# Pathfinder Death Wobble on 2001 LE



## GWFL (Apr 26, 2005)

I have just started experiencing this wobble generally at speeds around 50 or over. I've been told different things to resolve the problem from 2 different mechanics who had it up on the lift.
1. Replace rear control arms (4)...bushings bad.
2. Control arms good. Replace rear shocks and front struts.

Car has 121k on it and driven on flat, smooth Florida roads

After searching this forum it seems the rear control arms bushings generally seem to be the problem but is there any way to tell for sure?
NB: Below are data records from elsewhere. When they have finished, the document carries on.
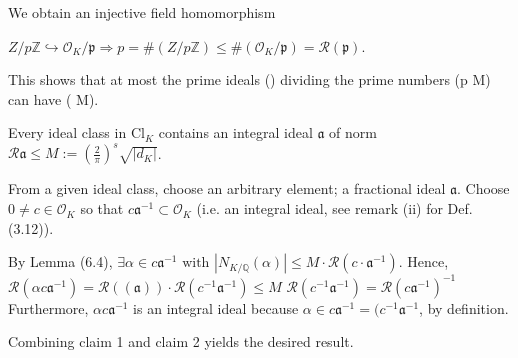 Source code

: We obtain an injective field homomorphism

\(Z/p\mathbb{Z} \hookrightarrow \mathcal{O}_K/\mathfrak{p} \Longrightarrow p = \#(Z/p\mathbb{Z}) \le \#(\mathcal{O}_K/\mathfrak{p}) = \mathcal{R}(\mathfrak{p})\).

This shows that at most the prime ideals () dividing the prime numbers (p \leq M) can have (  \leq M).

Every ideal class in \(\text{Cl}_K\) contains an integral ideal \(\mathfrak{a}\) of norm \(\mathcal{R} \mathfrak{a} \leq M := (\frac{2}{\pi})^s \sqrt{|d_K|}\).

From a given ideal class, choose an arbitrary element; a fractional ideal \(\mathfrak{a}\). Choose \(0 \neq c \in \mathcal{O}_K\) so that 
\(c \mathfrak{a}^{-1} \subset \mathcal{O}_K\) (i.e. an integral ideal, see remark (ii) for Def. (3.12)).

By Lemma (6.4), \(\exists \alpha \in c\mathfrak{a}^{-1} \text{ with } |N_{K/\mathbb{Q}}(\alpha)| \le M \cdot \mathcal{R}(c \cdot \mathfrak{a}^{-1})\). 
Hence,
\(\mathcal{R}(\alpha c \mathfrak{a}^{-1}) = \mathcal{R}((\mathfrak{a})) \cdot \mathcal{R}(c^{-1}\mathfrak{a}^{-1}) \leq M\) 
\( \mathcal{R}(c^{-1}\mathfrak{a}^{-1}) = \mathcal{R}(c\mathfrak{a}^{-1})^{-1}\)
Furthermore, \(\alpha c \mathfrak{a}^{-1}\) is an integral ideal because \(\alpha \in c \mathfrak{a}^{-1} = (c^{-1} \mathfrak{a}^{-1}\), by definition.


Combining claim 1 and claim 2 yields the desired result.
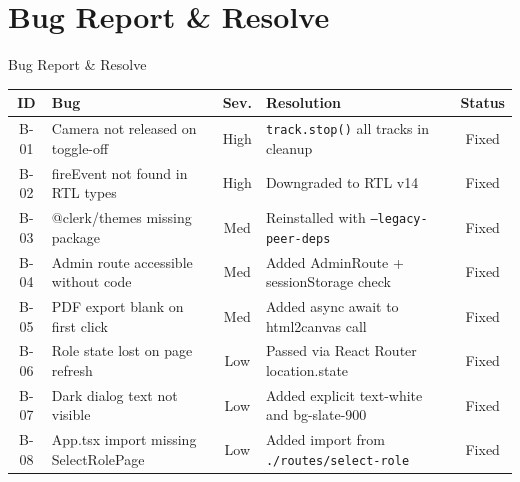 \documentclass{beamer}
\begin{document}
\section{Bug Report \& Resolve}
\begin{frame}{Bug Report \& Resolve}
\tiny
\begin{table}
\centering
\begin{tabular}{|c|p{2cm}|c|p{2.8cm}|c|}
\hline
\textbf{ID} & \textbf{Bug} & \textbf{Sev.} & \textbf{Resolution} & \textbf{Status} \\ \hline
B-01 & Camera not released on toggle-off & High & \texttt{track.stop()} all tracks in cleanup & Fixed \\ \hline
B-02 & fireEvent not found in RTL types & High & Downgraded to RTL v14 & Fixed \\ \hline
B-03 & @clerk/themes missing package & Med & Reinstalled with \texttt{--legacy-peer-deps} & Fixed \\ \hline
B-04 & Admin route accessible without code & Med & Added AdminRoute + sessionStorage check & Fixed \\ \hline
B-05 & PDF export blank on first click & Med & Added async await to html2canvas call & Fixed \\ \hline
B-06 & Role state lost on page refresh & Low & Passed via React Router location.state & Fixed \\ \hline
B-07 & Dark dialog text not visible & Low & Added explicit text-white and bg-slate-900 & Fixed \\ \hline
B-08 & App.tsx import missing SelectRolePage & Low & Added import from \texttt{./routes/select-role} & Fixed \\ \hline
\end{tabular}
\end{table}
\end{frame}

\end{document}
I don't want to start throwing money at this for the wrong reasons.

Gary


----------



## smj999smj (Jan 1, 2006)

Jack the vehicle up so that the rear suspension is left hanging. Inspect the bushings for splits. Replacing just the bushings can be a bit of a pain, but does give you the option of using polyurethane bushings. Replacing the links is the easiest way to go and Dorman Products makes them with a lifetime warranty; you can get them at a good price from Rockauto.com. A problem when replacing the rear links that some run into is when the steel collar in the middle of the bushing seizes to the through bolt. In these cases, a torch may be needed.


----------



## GWFL (Apr 26, 2005)

Thanks for that info. The answer may have bee right in front of me all the time. Seems I let my tire air pressure get too low 28-29# and when inflated back up to 34-35# the wobble was gone (after I had put Nitro in I stopped checking pressure). Not sure this is the real fix as the ride is squishy still but I'll replace the rear shocks and then maybe the front struts that are just a little soft and control arms last if needed.

Gary


----------



## qx4'n (Jun 4, 2003)

GWFL said:


> Thanks for that info. The answer may have bee right in front of me all the time. Seems I let my tire air pressure get too low 28-29# and when inflated back up to 34-35# the wobble was gone (after I had put Nitro in I stopped checking pressure). Not sure this is the real fix as the ride is squishy still but I'll replace the rear shocks and then maybe the front struts that are just a little soft and control arms last if needed.
> 
> Gary


I've had the same issue w/my '98 QX. I replaced my shocks and struts. I even rebalanced/rotated tires. This helped some but not totally. I even tow a 14ft fishing boat with it. This also helps minimize the lateral wobble. I am convinced the bushings are culprit and will be replacing them soon.


----------



## GWFL (Apr 26, 2005)

Finally bit the bullet and had all 4 control arms replaced. It drives great now.... the bushings were shot on the old arms. Cost $700. Would like to do the front struts and really firm up the ride.

Gary


----------



## GWFL (Apr 26, 2005)

Went ahead and replaced the front struts and rear shocks and it rides even better now. Smoother over the bumps and a quieter and tighter feel. Plan on keeping it for a few more years so want to get it in good shape. 02 sensors will be next on passenger side when I have the money...been over a year sense the check eng. light came on for them. 127k on it now.

Gary


----------